制限行為能力者が取引の相手方を騙して自らが行為能力者であると相手方に誤信させたような場合にまで、制限行為能力者を保護する必要はなく、むしろ相手方の信頼を保護すべきである。
それゆえ、民法21条は、行為の際に詐術を用いた制限行為能力者はその行為を取り消すことができない旨定めている。
本条適用の要件は、次のとおりである。
① 行為能力者であることを相手方に信じさせるためであること
② 詐術を用いたこと
③ 相手方が詐術によって行為能力者であると誤信したこと
① 行為能力者であることを相手方に信じさせるためであること
自らが行為能力者であると信じさせようとした場合だけでなく、保護者(法定代理人など)の同意を得たと信じさせようとした場合にも本条が適用される(大判大12.8.2)。
② 詐術を用いたこと
本条にいう「詐術」とは、年齢を証明する書類を偽造してそれを提示するなど積極的に術策を弄する場合だけにかぎらず、制限行為能力者が自らを行為能力者である(あるいは、制限行為能力者ではない)と相手方に誤信させるような発言をする場合を含む(大判昭8.1.31―「自分は相当の資産信用を有するので安心して取引してほしい」旨の陳述は、自らが能力者(行為能力者)であると言うのと異ならないから、詐術を用いた場合に該当する)。

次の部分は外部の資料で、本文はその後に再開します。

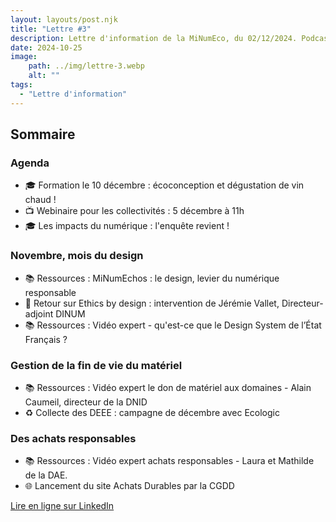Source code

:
 ```yaml
---
layout: layouts/post.njk
title: "Lettre #3"
description: Lettre d'information de la MiNumEco, du 02/12/2024. Podcast design et écoconception. Vidéo don de matériels...
date: 2024-10-25
image:
    path: ../img/lettre-3.webp
    alt: ""
tags:
  - "Lettre d'information"
---
```


## Sommaire 

### Agenda 
* 🎓 Formation le 10 décembre : écoconception et dégustation de vin chaud !
* 📺 Webinaire pour les collectivités : 5 décembre à 11h
* 🎓 Les impacts du numérique : l'enquête revient !  

### Novembre, mois du design 
* 📚 Ressources : MiNumEchos : le design, levier du numérique responsable
* 📰 Retour sur Ethics by design : intervention de Jérémie Vallet, Directeur-adjoint DINUM
* 📚 Ressources : Vidéo expert - qu'est-ce que le Design System de l’État Français ?

### Gestion de la fin de vie du matériel 
* 📚 Ressources : Vidéo expert le don de matériel aux domaines - Alain Caumeil, directeur de la DNID
* ♻️ Collecte des DEEE : campagne de décembre avec Ecologic

### Des achats responsables 
* 📚 Ressources : Vidéo expert achats responsables - Laura et Mathilde de la DAE.
* 🌐 Lancement du site Achats Durables par la CGDD   
  
<a href="https://www.linkedin.com/pulse/1-la-lettre-de-minumeco-mission-interministerielle-numeriq-kcxve/?trackingId=QUjXCwQESIOdOUN8B%2FZ46w%3D%3D" class="fr-btn" target="_blank" rel="noopener noreferrer">Lire en ligne sur LinkedIn</a>

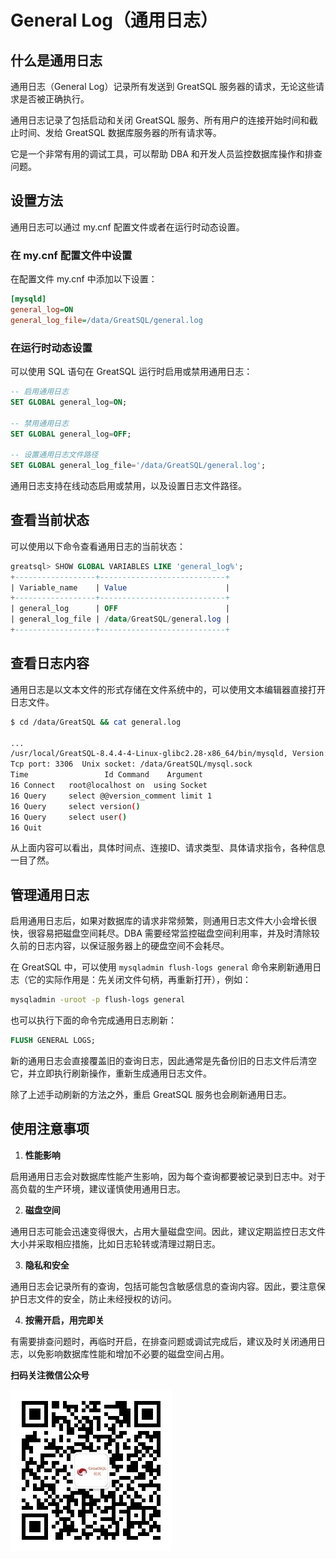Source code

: # General Log（通用日志）

## 什么是通用日志

通用日志（General Log）记录所有发送到 GreatSQL 服务器的请求，无论这些请求是否被正确执行。

通用日志记录了包括启动和关闭 GreatSQL 服务、所有用户的连接开始时间和截止时间、发给 GreatSQL 数据库服务器的所有请求等。

它是一个非常有用的调试工具，可以帮助 DBA 和开发人员监控数据库操作和排查问题。

## 设置方法

通用日志可以通过 my.cnf 配置文件或者在运行时动态设置。

### 在 my.cnf 配置文件中设置

在配置文件 my.cnf 中添加以下设置：

```ini
[mysqld]
general_log=ON
general_log_file=/data/GreatSQL/general.log
```

### 在运行时动态设置

可以使用 SQL 语句在 GreatSQL 运行时启用或禁用通用日志：

```sql
-- 启用通用日志
SET GLOBAL general_log=ON;

-- 禁用通用日志
SET GLOBAL general_log=OFF;

-- 设置通用日志文件路径
SET GLOBAL general_log_file='/data/GreatSQL/general.log';
```

通用日志支持在线动态启用或禁用，以及设置日志文件路径。

## 查看当前状态

可以使用以下命令查看通用日志的当前状态：

```sql
greatsql> SHOW GLOBAL VARIABLES LIKE 'general_log%';
+------------------+----------------------------+
| Variable_name    | Value                      |
+------------------+----------------------------+
| general_log      | OFF                        |
| general_log_file | /data/GreatSQL/general.log |
+------------------+----------------------------+
```

## 查看日志内容

通用日志是以文本文件的形式存储在文件系统中的，可以使用文本编辑器直接打开日志文件。

```bash
$ cd /data/GreatSQL && cat general.log

...
/usr/local/GreatSQL-8.4.4-4-Linux-glibc2.28-x86_64/bin/mysqld, Version: 8.4.4-4 (GreatSQL, Release 4, Revision d73de75905d), started with:
Tcp port: 3306  Unix socket: /data/GreatSQL/mysql.sock
Time                 Id Command    Argument
16 Connect   root@localhost on  using Socket
16 Query     select @@version_comment limit 1
16 Query     select version()
16 Query     select user()
16 Quit
```

从上面内容可以看出，具体时间点、连接ID、请求类型、具体请求指令，各种信息一目了然。

## 管理通用日志

启用通用日志后，如果对数据库的请求非常频繁，则通用日志文件大小会增长很快，很容易把磁盘空间耗尽。DBA 需要经常监控磁盘空间利用率，并及时清除较久前的日志内容，以保证服务器上的硬盘空间不会耗尽。

在 GreatSQL 中，可以使用 `mysqladmin flush-logs general` 命令来刷新通用日志（它的实际作用是：先关闭文件句柄，再重新打开），例如：

```bash
mysqladmin -uroot -p flush-logs general
```
也可以执行下面的命令完成通用日志刷新：

```sql
FLUSH GENERAL LOGS;
```

新的通用日志会直接覆盖旧的查询日志，因此通常是先备份旧的日志文件后清空它，并立即执行刷新操作，重新生成通用日志文件。

除了上述手动刷新的方法之外，重启 GreatSQL 服务也会刷新通用日志。

## 使用注意事项

1. **性能影响**

启用通用日志会对数据库性能产生影响，因为每个查询都要被记录到日志中。对于高负载的生产环境，建议谨慎使用通用日志。

2. **磁盘空间**

通用日志可能会迅速变得很大，占用大量磁盘空间。因此，建议定期监控日志文件大小并采取相应措施，比如日志轮转或清理过期日志。

3. **隐私和安全**

通用日志会记录所有的查询，包括可能包含敏感信息的查询内容。因此，要注意保护日志文件的安全，防止未经授权的访问。

4. **按需开启，用完即关**

有需要排查问题时，再临时开启，在排查问题或调试完成后，建议及时关闭通用日志，以免影响数据库性能和增加不必要的磁盘空间占用。


**扫码关注微信公众号**

![greatsql-wx](../greatsql-wx.jpg)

単なる黙秘は詐術にあたらない。しかし、判例は、無能力者(制限行為能力者)であることを黙秘していた場合であっても、それが無能力者の他の言動とあいまって、相手方を誤信させ、または誤信を強めたときは詐術にあたるとする(最判昭44.2.13―単に準禁治産者であることを黙秘していた場合は詐術にあたらない)。
③ 相手方が詐術によって行為能力者であると誤信したこと
詐術の結果として相手方が誤信するにいたったことが必要である。相手方の誤信を惹起させた場合だけでなく、誤信を強めた場合をも含む(上掲最判昭44.2.13)。
制限行為能力者であることを相手方が知っていた場合には、相手方保護の必要がないので、本条は適用されない。したがって、その場合には、詐術を用いた制限行為能力者であっても自らがした行為を取り消すことができる。